Hospitalization is dangerous because of your illness and because poor communication increases the risks. The simple fact is: patients who speak up get better care than those who are quiet and unassuming. As Gomer Pile’s sergeant would say: I CAN’T HEAR YOU!
A recent article in Consumer Reports (CR) February 2015 “How Not to Get Sick(er) in the Hospital” puts a focus on communication in the hospital and is worth reading.
CR makes some good points:
- You should be treated as a partner with the health care team. As a partner you should expect explanations in language you can understand. You should expect to know the plan, when and why tests are done and what results mean. If x-rays or blood tests are done ask the doctor “what was the result”.
- You should not be a silent partner. If you are not getting information or do not understand what is going on you are risking your life. Be courteous but speak up and ask questions and get ANSWERS not platitudes like “you just need some rest”. Reasonable questions are things like: “why do I need a CT scan”, “why am I in intensive care”, “why do I have a fever”, “what did you find during surgery”?

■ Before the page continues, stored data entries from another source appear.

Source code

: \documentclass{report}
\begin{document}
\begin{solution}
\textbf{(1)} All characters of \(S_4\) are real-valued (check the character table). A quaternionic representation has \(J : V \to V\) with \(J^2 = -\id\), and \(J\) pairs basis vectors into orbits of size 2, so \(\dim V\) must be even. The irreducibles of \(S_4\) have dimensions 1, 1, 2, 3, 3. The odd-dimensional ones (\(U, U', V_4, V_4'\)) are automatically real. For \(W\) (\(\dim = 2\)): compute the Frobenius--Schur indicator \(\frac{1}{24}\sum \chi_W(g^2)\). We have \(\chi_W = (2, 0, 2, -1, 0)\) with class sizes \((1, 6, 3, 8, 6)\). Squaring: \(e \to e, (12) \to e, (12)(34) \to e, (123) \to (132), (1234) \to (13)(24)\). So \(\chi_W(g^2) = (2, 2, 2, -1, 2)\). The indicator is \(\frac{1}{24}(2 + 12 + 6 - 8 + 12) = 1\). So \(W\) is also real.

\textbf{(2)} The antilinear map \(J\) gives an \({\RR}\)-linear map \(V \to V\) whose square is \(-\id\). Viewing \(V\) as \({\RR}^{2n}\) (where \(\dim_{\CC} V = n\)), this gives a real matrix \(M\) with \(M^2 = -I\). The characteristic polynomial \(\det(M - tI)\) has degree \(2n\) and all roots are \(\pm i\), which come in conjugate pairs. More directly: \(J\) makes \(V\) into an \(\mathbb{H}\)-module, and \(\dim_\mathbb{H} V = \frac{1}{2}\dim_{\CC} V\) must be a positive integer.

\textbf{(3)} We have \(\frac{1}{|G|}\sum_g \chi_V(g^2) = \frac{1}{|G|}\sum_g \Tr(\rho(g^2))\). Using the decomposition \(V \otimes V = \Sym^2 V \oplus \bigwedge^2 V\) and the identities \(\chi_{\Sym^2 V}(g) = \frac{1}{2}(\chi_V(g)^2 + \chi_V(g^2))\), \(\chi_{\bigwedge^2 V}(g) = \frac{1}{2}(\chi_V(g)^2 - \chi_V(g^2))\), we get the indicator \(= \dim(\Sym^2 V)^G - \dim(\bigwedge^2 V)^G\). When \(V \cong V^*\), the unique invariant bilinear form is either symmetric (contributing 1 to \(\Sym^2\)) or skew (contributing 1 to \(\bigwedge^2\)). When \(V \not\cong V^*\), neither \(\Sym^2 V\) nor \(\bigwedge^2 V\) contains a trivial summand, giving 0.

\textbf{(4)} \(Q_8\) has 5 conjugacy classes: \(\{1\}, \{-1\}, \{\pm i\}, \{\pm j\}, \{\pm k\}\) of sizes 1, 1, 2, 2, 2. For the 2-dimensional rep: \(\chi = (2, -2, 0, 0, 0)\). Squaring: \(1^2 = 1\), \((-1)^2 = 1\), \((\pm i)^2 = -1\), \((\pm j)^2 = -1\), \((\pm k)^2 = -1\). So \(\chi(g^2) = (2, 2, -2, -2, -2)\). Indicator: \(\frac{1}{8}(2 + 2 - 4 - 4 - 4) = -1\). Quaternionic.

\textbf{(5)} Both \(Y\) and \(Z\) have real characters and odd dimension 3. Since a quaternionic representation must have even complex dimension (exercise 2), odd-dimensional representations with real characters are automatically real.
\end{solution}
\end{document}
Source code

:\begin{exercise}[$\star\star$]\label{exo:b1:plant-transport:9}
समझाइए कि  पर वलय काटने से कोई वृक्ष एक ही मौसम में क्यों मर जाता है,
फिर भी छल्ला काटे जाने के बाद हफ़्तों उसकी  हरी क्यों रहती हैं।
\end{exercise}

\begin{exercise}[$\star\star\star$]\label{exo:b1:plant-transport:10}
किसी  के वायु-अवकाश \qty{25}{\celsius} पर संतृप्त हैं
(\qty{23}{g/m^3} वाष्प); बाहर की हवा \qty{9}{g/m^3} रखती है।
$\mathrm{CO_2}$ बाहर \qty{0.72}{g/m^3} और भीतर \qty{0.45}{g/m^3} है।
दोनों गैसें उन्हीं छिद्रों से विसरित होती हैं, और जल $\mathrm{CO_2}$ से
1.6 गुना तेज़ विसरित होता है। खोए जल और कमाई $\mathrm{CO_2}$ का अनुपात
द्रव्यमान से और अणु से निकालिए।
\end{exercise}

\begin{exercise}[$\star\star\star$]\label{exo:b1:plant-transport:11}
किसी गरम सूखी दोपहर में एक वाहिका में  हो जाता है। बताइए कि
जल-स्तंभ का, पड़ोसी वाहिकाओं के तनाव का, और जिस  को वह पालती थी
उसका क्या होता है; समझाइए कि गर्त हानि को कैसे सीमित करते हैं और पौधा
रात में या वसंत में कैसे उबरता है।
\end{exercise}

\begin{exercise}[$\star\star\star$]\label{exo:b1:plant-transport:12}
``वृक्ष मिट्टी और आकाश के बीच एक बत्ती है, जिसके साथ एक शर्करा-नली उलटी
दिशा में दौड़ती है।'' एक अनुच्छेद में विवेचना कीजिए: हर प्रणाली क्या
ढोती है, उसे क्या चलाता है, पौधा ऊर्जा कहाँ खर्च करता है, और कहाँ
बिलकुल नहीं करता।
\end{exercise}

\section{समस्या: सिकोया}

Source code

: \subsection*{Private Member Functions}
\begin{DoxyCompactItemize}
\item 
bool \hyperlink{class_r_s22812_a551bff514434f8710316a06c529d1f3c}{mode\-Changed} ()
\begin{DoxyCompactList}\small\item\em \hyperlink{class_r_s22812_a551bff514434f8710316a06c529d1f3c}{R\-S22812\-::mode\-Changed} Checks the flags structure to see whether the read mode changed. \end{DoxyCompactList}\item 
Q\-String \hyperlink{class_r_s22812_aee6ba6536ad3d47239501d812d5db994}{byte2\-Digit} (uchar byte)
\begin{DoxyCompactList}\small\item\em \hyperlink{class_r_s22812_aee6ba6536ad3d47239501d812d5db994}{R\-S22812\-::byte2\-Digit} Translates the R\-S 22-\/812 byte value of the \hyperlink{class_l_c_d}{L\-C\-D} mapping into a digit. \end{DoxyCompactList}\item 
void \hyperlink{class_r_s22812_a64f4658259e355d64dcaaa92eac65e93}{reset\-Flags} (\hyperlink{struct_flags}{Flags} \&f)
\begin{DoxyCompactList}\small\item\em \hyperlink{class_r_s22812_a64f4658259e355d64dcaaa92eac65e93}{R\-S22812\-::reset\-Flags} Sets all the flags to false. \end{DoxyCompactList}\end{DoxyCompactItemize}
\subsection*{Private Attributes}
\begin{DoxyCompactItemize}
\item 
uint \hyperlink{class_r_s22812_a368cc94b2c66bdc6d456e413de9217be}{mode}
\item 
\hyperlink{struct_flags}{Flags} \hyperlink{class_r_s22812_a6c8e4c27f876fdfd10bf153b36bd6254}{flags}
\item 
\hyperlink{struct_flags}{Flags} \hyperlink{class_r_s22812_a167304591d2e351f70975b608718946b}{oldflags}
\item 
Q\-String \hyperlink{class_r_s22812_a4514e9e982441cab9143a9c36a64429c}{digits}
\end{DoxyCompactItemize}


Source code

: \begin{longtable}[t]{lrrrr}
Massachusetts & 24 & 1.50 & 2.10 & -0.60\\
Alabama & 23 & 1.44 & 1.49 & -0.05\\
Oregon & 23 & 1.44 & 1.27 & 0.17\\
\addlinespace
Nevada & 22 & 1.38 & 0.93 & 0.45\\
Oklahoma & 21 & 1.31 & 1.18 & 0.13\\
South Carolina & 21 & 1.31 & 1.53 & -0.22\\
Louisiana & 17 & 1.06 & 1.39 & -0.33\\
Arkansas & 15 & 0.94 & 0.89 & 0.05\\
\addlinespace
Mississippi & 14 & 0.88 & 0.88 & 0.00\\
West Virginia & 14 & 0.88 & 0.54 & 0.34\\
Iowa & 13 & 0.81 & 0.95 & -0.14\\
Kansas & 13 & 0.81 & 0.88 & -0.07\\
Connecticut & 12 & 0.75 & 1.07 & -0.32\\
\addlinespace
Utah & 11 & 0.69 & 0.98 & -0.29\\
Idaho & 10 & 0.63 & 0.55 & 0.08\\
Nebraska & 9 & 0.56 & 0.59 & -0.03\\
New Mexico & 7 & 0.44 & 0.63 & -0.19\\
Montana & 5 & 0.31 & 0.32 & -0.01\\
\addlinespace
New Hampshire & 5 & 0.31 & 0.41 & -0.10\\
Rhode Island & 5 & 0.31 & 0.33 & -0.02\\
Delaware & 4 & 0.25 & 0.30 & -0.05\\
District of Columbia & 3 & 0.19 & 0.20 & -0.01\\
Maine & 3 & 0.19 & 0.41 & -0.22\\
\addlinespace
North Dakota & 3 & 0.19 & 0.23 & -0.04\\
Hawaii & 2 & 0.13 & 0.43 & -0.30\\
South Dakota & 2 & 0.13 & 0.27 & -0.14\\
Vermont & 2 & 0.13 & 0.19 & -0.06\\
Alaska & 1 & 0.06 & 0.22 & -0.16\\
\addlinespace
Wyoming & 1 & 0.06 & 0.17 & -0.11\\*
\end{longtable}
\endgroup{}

- The doctors or physician assistants (PA) or nurse practitioners (NP) are in charge — the nurses are not. If you have questions about medical or surgical issues insist on talking the doctor or PA or NP. If you need an extra pillow or help getting to the bathroom talk to the nurse. If you ask your nurse about the result of a test expect a vague answer “it’s just fine, get some rest.” However, the nurses know what medications have been ordered and what is available “if needed or PRN”. If you have a headache ask “what has the doctor ordered in case I have a headache”? “nothing — well please call the doctor now since I have a headache”.
- You need “your people with you”. Family or friends should be present as much as possible and they should make contact with the health care providers both doctors and nurses — at very least each time they visit they should introduce themselves to the RN at the desk to see how things are going.
- Who is available day and night? It is a very reasonable request to know the name of the nurse in charge or the name of the doctor on call and to have them contacted if there is a problem. If you are under the care of Hospitalists they are in the hospital 24/7 so it is very reasonable to request to talk to one of them at any time if needed — even on the phone, if that is adequate. “They are busy” is sometimes true but not for hours at a time. The nuclear option is to ask to speak to the “hospital administrator on call” — a request that always gets their attention.
- In any healthcare setting: you are not out of line to point out that a doctor, nurse or therapist failed to wash hands or use hand sanitizer. “Please wash your hands”. You do not want germs from other patients brought to you on caregiver hands.
- Doctors will spend more time with you and answer more questions if they are comfortable — ask them to “have a seat”. A room with no seats is unacceptable — that, you can tell your nurse.
- Choose the right hospital in the first place. Check the ratings of hospitals on the CMS website called “Hospital Compare”. Driving a hour to a better hospital is absolutely worth your time and may save your life. This is not like going to a fast food restaurant. At this point in 2015 there is still a huge difference between hospitals — advertisements do not mean a hospital is good.
- Keep a written record — if you have a test write it down and leave a blank to fill in the result. You really don’t need all the details — “you had a blood count and it was normal” is a fine answer. If asked about your notes just say you have some difficulty keeping track of what is going on since you don’t feel the best — if you felt your best you would not be in the hospital!